While the right linear grammar shown above adequately represents the automaton traversing the stream one IP at a time, it cannot "see" patterns which consist of more than one IP, and therefore cannot express one's intuitive feeling for the hierarchic structure of the IP stream.  For this we must go to a more powerful class of grammar, called the context-free grammars.

The set of context-free grammars (CFGs) is a superset of the set of right linear grammars, in that a pattern symbol is allowed to occur anywhere on the righthand side of a production. Since CFGs are more general than right linear grammars, they require a more complex type of automaton to process them: the "pushdown automaton" (PDA), which has, in addition to its input tape, memory in the form of a "pushdown stack".  This may be thought of as containing subgoals or hypotheses established during stream processing, to be verified or discarded.

The following set of productions of a context-free grammar is also equivalent to the regular expression given above:

S -> lambda.gif 
S -> AS 
A -> (mT 
T -> ) 
T -> dT

where you will notice that pattern A appears at the beginning of the right-hand side of the second production. The first two productions together can therefore be read as follows: a stream consists of zero or more A patterns (or substreams).

A pushdown automaton will have "stack states" in addition to "automaton states": in this example the automaton state is trivial, as there is really only a "normal" state (q0) and a "final" state (qf), to enable the automaton to stop.

In the following diagram, Q means "automaton state" and S is the "stack state" ( - means empty, and x means that there is an x at the top of the stack). It will be noticed that "push" and "pop" change the "stack state" in the same pattern we saw in connection with the "automaton state" in the Transition Graph shown above.  Q' and S' mean the new states of the automaton and the stack respectively.

Q     S  Input |  Action    Q'    S' 
q0    -    (m  |  push A    q0    A
q0    A    )   |  pop A     q0    -
q0    A    d   |  pop A/    q0    A
               |   push A
q0    -    e   |    -       qf    -
qf             |    Final State

The actions denoted 

push x
pop x

are to be read as "push IP x onto stack," and "pop IP x from stack," respectively.

Figure 24.3

You will recognize that this use of the stack exactly parallels the use of a stack in FBP to hold IPs being worked on.

In FBP we restrict the use of the stack as follows: while an IP is in the stack, it is not available for use by the component's logic. It must therefore be "popped" off the stack to make it available for processing. At the end of processing, it must be explicitly disposed of before the automaton leaves that state, either by being returned to the stack, or by being sent or dropped.  This is the reason for the pop/push combination - if we weren't using an FBP implementation, we could leave it out altogether, as it leaves the stack state unchanged, but in FBP it is required in order to make A available for processing.

It can be seen from the above that the only function of the state Q is to determine when the automaton has reached a final state - the rest of the time the automaton is in its normal state.

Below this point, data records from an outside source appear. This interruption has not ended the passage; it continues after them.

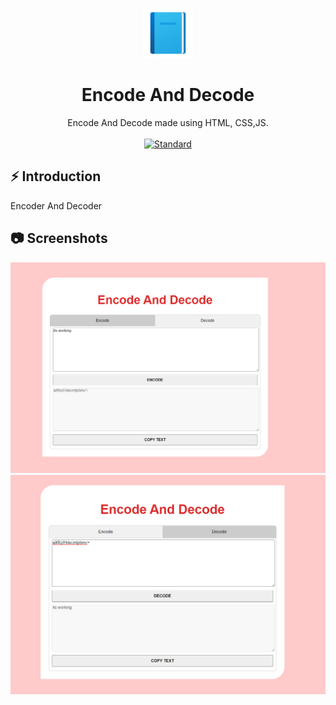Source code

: <p align="center">
    <img alt="" height="80" src="./img/add-readme (1).png">
  </a>
</p>
<h1 align="center">Encode And Decode </h1>

<div align="center">
 Encode And Decode made using HTML, CSS,JS.
</div>

<br />

<div align="center">
  <!-- Standard -->
  <a href="https://standardjs.com">
    <img src="https://img.shields.io/badge/code%20style-standard-brightgreen.svg?style=flat-square"
      alt="Standard" />
  </a>
</div>

## ⚡️  Introduction
Encoder And Decoder

## 📷 Screenshots

![ss1](./img/000.1.png)
![ss2](./img/000.2.png)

The two states of the stack correspond one-to-one with the states q0 and q1 in the non-pushdown automaton, so that the stack has a dual function: that of storage for IPs being worked on, and control. This exactly mirrors the way FBP uses a stack for holding control IPs. The process of stacking a subgoal which represents a substream corresponds to the FBP concept of stacking an IP to denote the entire substream.

Where do we go from here? There has been quite a lot of work on describing applications using PDAs, but I am not aware of much work tying them together with data streams (I would appreciate hearing about such work). This seems to me a fruitful direction for more research, and may yield new ways of looking at applications, or even new hardware designs.